(Saved data entries)
....
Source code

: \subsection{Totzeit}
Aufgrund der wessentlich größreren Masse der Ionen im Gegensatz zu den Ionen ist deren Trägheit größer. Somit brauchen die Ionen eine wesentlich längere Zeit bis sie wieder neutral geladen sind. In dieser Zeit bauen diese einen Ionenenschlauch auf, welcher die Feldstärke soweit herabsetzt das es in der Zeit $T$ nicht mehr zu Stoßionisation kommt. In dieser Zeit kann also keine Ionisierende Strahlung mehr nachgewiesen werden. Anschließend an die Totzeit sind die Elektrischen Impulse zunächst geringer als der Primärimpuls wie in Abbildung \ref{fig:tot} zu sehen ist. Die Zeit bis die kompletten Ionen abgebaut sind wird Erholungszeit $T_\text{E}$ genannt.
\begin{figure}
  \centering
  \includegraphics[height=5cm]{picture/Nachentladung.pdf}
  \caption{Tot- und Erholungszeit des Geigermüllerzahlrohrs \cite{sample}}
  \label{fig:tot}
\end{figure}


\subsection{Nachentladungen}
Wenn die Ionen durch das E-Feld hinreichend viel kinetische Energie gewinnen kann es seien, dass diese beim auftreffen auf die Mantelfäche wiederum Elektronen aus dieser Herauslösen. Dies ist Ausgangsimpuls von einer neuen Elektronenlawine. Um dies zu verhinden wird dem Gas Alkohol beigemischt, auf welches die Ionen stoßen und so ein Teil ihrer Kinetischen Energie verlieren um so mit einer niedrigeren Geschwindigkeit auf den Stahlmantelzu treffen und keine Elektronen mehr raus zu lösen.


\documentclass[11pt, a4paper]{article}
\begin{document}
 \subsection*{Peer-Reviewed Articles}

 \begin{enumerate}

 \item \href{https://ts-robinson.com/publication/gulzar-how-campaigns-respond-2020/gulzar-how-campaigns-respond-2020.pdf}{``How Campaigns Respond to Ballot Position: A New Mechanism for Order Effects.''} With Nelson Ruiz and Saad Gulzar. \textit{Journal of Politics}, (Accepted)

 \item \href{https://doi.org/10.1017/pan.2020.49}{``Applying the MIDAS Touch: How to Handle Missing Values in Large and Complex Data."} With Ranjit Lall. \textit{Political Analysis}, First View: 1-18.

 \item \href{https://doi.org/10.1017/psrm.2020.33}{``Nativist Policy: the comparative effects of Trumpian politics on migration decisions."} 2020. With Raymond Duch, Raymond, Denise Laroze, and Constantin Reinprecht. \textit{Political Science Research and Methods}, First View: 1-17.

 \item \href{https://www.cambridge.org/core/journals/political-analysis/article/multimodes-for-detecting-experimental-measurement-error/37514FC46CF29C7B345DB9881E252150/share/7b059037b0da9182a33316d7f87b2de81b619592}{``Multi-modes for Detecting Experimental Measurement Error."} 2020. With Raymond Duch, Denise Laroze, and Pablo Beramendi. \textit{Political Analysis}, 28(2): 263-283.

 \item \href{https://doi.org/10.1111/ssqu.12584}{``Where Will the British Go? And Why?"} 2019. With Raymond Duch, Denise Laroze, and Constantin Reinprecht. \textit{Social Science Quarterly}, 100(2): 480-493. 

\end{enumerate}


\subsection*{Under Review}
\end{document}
....
Work instructions:
Give back all the data exactly as it was written.

Answer box:
Source code

: \subsection{Totzeit}
Aufgrund der wessentlich größreren Masse der Ionen im Gegensatz zu den Ionen ist deren Trägheit größer. Somit brauchen die Ionen eine wesentlich längere Zeit bis sie wieder neutral geladen sind. In dieser Zeit bauen diese einen Ionenenschlauch auf, welcher die Feldstärke soweit herabsetzt das es in der Zeit $T$ nicht mehr zu Stoßionisation kommt. In dieser Zeit kann also keine Ionisierende Strahlung mehr nachgewiesen werden. Anschließend an die Totzeit sind die Elektrischen Impulse zunächst geringer als der Primärimpuls wie in Abbildung \ref{fig:tot} zu sehen ist. Die Zeit bis die kompletten Ionen abgebaut sind wird Erholungszeit $T_\text{E}$ genannt.
\begin{figure}
  \centering
  \includegraphics[height=5cm]{picture/Nachentladung.pdf}
  \caption{Tot- und Erholungszeit des Geigermüllerzahlrohrs \cite{sample}}
  \label{fig:tot}
\end{figure}


\subsection{Nachentladungen}
Wenn die Ionen durch das E-Feld hinreichend viel kinetische Energie gewinnen kann es seien, dass diese beim auftreffen auf die Mantelfäche wiederum Elektronen aus dieser Herauslösen. Dies ist Ausgangsimpuls von einer neuen Elektronenlawine. Um dies zu verhinden wird dem Gas Alkohol beigemischt, auf welches die Ionen stoßen und so ein Teil ihrer Kinetischen Energie verlieren um so mit einer niedrigeren Geschwindigkeit auf den Stahlmantelzu treffen und keine Elektronen mehr raus zu lösen.


\documentclass[11pt, a4paper]{article}
\begin{document}
 \subsection*{Peer-Reviewed Articles}

 \begin{enumerate}

 \item \href{https://ts-robinson.com/publication/gulzar-how-campaigns-respond-2020/gulzar-how-campaigns-respond-2020.pdf}{``How Campaigns Respond to Ballot Position: A New Mechanism for Order Effects.''} With Nelson Ruiz and Saad Gulzar. \textit{Journal of Politics}, (Accepted)

 \item \href{https://doi.org/10.1017/pan.2020.49}{``Applying the MIDAS Touch: How to Handle Missing Values in Large and Complex Data."} With Ranjit Lall. \textit{Political Analysis}, First View: 1-18.

 \item \href{https://doi.org/10.1017/psrm.2020.33}{``Nativist Policy: the comparative effects of Trumpian politics on migration decisions."} 2020. With Raymond Duch, Raymond, Denise Laroze, and Constantin Reinprecht. \textit{Political Science Research and Methods}, First View: 1-17.

 \item \href{https://www.cambridge.org/core/journals/political-analysis/article/multimodes-for-detecting-experimental-measurement-error/37514FC46CF29C7B345DB9881E252150/share/7b059037b0da9182a33316d7f87b2de81b619592}{``Multi-modes for Detecting Experimental Measurement Error."} 2020. With Raymond Duch, Denise Laroze, and Pablo Beramendi. \textit{Political Analysis}, 28(2): 263-283.

 \item \href{https://doi.org/10.1111/ssqu.12584}{``Where Will the British Go? And Why?"} 2019. With Raymond Duch, Denise Laroze, and Constantin Reinprecht. \textit{Social Science Quarterly}, 100(2): 480-493. 

\end{enumerate}


\subsection*{Under Review}
\end{document}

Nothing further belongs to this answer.